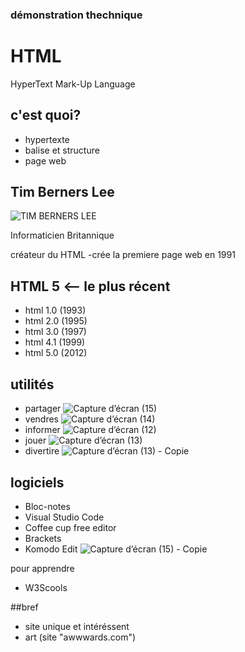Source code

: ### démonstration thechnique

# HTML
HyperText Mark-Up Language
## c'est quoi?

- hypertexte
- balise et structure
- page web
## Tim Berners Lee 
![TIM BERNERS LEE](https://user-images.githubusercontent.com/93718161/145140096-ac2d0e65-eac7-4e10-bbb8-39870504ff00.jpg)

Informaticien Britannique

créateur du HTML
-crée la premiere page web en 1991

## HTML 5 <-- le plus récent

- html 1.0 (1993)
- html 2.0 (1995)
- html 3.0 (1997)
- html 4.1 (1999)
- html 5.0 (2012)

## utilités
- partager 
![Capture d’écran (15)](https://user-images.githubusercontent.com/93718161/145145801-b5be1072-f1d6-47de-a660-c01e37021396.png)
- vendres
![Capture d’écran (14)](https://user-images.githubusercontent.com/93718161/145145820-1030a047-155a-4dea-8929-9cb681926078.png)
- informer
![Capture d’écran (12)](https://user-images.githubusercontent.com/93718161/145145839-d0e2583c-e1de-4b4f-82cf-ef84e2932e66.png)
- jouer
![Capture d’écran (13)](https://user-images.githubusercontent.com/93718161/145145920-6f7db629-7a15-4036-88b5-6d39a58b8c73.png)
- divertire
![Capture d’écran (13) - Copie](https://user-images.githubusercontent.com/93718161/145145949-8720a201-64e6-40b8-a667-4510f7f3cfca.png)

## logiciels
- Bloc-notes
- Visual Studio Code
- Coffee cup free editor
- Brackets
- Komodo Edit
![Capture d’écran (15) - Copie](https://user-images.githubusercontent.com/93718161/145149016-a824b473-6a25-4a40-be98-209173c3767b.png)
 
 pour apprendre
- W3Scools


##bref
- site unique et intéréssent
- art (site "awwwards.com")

...

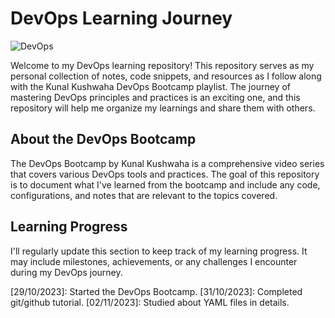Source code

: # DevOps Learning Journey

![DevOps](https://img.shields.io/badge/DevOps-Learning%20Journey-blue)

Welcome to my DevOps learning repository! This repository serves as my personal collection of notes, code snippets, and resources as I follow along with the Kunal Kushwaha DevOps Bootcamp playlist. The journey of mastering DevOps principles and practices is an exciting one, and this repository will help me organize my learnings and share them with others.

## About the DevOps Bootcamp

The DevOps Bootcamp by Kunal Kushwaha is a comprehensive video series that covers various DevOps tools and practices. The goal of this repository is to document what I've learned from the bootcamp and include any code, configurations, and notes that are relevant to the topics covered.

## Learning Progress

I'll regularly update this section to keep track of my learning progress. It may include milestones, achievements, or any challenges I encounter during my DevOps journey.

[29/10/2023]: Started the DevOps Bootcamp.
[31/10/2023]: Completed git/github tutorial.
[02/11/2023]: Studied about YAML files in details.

...

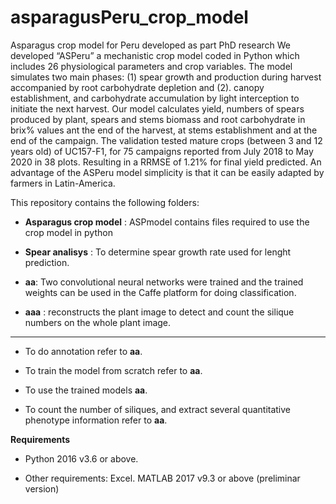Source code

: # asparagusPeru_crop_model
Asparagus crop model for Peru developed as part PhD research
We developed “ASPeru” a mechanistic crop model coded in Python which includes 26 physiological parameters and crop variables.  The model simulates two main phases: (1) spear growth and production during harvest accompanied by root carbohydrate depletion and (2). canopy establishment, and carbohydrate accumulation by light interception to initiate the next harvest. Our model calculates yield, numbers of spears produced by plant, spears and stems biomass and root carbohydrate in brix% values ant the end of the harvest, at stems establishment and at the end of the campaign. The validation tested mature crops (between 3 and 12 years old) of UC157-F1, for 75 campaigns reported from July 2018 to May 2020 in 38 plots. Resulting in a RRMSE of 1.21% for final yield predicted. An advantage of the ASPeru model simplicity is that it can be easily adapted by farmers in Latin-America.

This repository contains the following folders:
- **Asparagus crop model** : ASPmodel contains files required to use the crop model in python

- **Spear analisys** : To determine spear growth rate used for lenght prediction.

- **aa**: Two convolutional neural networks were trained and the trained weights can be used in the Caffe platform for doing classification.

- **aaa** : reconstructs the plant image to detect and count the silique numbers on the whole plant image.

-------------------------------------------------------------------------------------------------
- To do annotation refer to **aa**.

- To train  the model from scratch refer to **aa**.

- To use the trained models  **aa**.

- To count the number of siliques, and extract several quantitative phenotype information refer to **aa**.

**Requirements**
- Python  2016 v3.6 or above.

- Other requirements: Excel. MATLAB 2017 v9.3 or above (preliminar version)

What the exercise asks. After identifying the lines above that contain "images", copy each one.

Written reply.
![TIM BERNERS LEE](https://user-images.githubusercontent.com/93718161/145140096-ac2d0e65-eac7-4e10-bbb8-39870504ff00.jpg)
![Capture d’écran (15)](https://user-images.githubusercontent.com/93718161/145145801-b5be1072-f1d6-47de-a660-c01e37021396.png)
![Capture d’écran (14)](https://user-images.githubusercontent.com/93718161/145145820-1030a047-155a-4dea-8929-9cb681926078.png)
![Capture d’écran (12)](https://user-images.githubusercontent.com/93718161/145145839-d0e2583c-e1de-4b4f-82cf-ef84e2932e66.png)
![Capture d’écran (13)](https://user-images.githubusercontent.com/93718161/145145920-6f7db629-7a15-4036-88b5-6d39a58b8c73.png)
![Capture d’écran (13) - Copie](https://user-images.githubusercontent.com/93718161/145145949-8720a201-64e6-40b8-a667-4510f7f3cfca.png)
![Capture d’écran (15) - Copie](https://user-images.githubusercontent.com/93718161/145149016-a824b473-6a25-4a40-be98-209173c3767b.png)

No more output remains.